Mas se buscarmos polemizar o assunto e nos afastarmos de qualquer juízo de valor, não classificando a música como promíscua, safadeza, sem vergonha... Se tentarmos enxergar por outros ângulos e aprofundar um pouco mais a problemática e entendermos por que o sexo ganhou tanta ênfase nos funks, chegaremos à conclusão de que o ser humano como qualquer animal possui instinto sexual. O homem por ser caracterizado como ser racional diferentemente dos outros animais, acaba sendo imposta a condição de controlá-los.
E qual a busca destes instintos sexuais dos seres?

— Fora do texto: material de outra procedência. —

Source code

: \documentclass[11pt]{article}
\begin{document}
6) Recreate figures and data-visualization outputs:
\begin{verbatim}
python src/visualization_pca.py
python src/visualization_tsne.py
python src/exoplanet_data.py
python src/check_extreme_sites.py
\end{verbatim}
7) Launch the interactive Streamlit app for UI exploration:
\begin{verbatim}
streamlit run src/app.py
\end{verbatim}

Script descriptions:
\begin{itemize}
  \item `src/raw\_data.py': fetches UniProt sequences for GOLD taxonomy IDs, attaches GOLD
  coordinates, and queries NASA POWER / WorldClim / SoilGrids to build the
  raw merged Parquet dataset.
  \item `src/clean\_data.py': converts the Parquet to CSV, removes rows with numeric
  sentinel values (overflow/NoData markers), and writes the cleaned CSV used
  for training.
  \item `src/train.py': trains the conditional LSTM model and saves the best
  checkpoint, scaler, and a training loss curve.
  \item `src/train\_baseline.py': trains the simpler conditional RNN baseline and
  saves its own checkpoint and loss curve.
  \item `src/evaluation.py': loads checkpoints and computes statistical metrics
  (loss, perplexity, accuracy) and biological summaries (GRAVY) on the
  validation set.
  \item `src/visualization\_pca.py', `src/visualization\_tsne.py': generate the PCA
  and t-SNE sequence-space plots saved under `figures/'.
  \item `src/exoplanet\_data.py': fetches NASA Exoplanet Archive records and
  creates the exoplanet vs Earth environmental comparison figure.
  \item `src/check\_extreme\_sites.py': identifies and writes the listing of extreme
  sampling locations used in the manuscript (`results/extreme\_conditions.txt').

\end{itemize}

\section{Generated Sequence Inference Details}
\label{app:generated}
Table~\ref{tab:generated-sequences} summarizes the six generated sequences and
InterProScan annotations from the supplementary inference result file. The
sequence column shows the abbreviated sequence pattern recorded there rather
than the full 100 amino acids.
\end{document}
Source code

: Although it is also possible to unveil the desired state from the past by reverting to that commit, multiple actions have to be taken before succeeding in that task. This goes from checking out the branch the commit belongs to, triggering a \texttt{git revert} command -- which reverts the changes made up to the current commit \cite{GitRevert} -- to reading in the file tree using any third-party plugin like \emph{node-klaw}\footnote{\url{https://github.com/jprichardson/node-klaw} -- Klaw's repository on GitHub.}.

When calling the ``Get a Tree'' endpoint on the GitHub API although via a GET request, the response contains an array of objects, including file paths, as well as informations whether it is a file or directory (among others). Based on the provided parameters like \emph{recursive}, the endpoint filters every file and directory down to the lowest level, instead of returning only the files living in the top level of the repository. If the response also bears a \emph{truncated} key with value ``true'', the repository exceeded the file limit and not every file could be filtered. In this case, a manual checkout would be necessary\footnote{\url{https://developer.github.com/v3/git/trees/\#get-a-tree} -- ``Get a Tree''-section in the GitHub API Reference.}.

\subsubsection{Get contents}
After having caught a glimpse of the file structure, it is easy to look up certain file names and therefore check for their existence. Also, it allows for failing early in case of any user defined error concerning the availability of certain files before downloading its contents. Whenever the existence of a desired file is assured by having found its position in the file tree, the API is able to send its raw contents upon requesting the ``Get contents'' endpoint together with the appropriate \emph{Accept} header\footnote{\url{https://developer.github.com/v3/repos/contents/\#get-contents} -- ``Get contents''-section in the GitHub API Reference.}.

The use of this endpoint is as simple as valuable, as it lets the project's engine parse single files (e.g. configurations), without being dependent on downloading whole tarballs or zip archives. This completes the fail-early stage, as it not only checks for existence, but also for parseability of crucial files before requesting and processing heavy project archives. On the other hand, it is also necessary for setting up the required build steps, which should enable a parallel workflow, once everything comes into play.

Para responder esta pergunta, podemos apelar para um filósofo do século XIX, o Alemão Arthur Shopenhauer que defende a teoria de que tanto o homem quanto a mulher apesar de se interessarem um pelo outro por uma série de motivos ou afeições externas, a causa intrínseca e inconsciente destes motivos e afeições é única, a perpetuação da espécie, o inconsciente trabalha como uma motivação oculta na busca de um dia obter herdeiros saudáveis. O funk, o baile, o rompimento da moralidade é apenas um sinal do qual o instinto se apropria da arte para concretizar a satisfação da procura deste animal racional.
A questão é que diante deste quadro podemos perceber a música, independentemente do que ela venha a tratar, sendo uma forma de arte que pode romper com as estruturas e diminuindo diferenças e talvez até desconstruindo velhos valores ou simplesmente fortalecendo esses velhos valores ainda mais. E se cremos que a arte é a uma matéria prima cultural e que a cultura se transforma de acordo com a sociedade e vice-versa, uma transformando a outra, podemos afirmar satisfeitos ou não que violento, romântico, proibido ou não o funk carioca é cultura.


Marcelo Albino de Oliveira Junqueira Leite.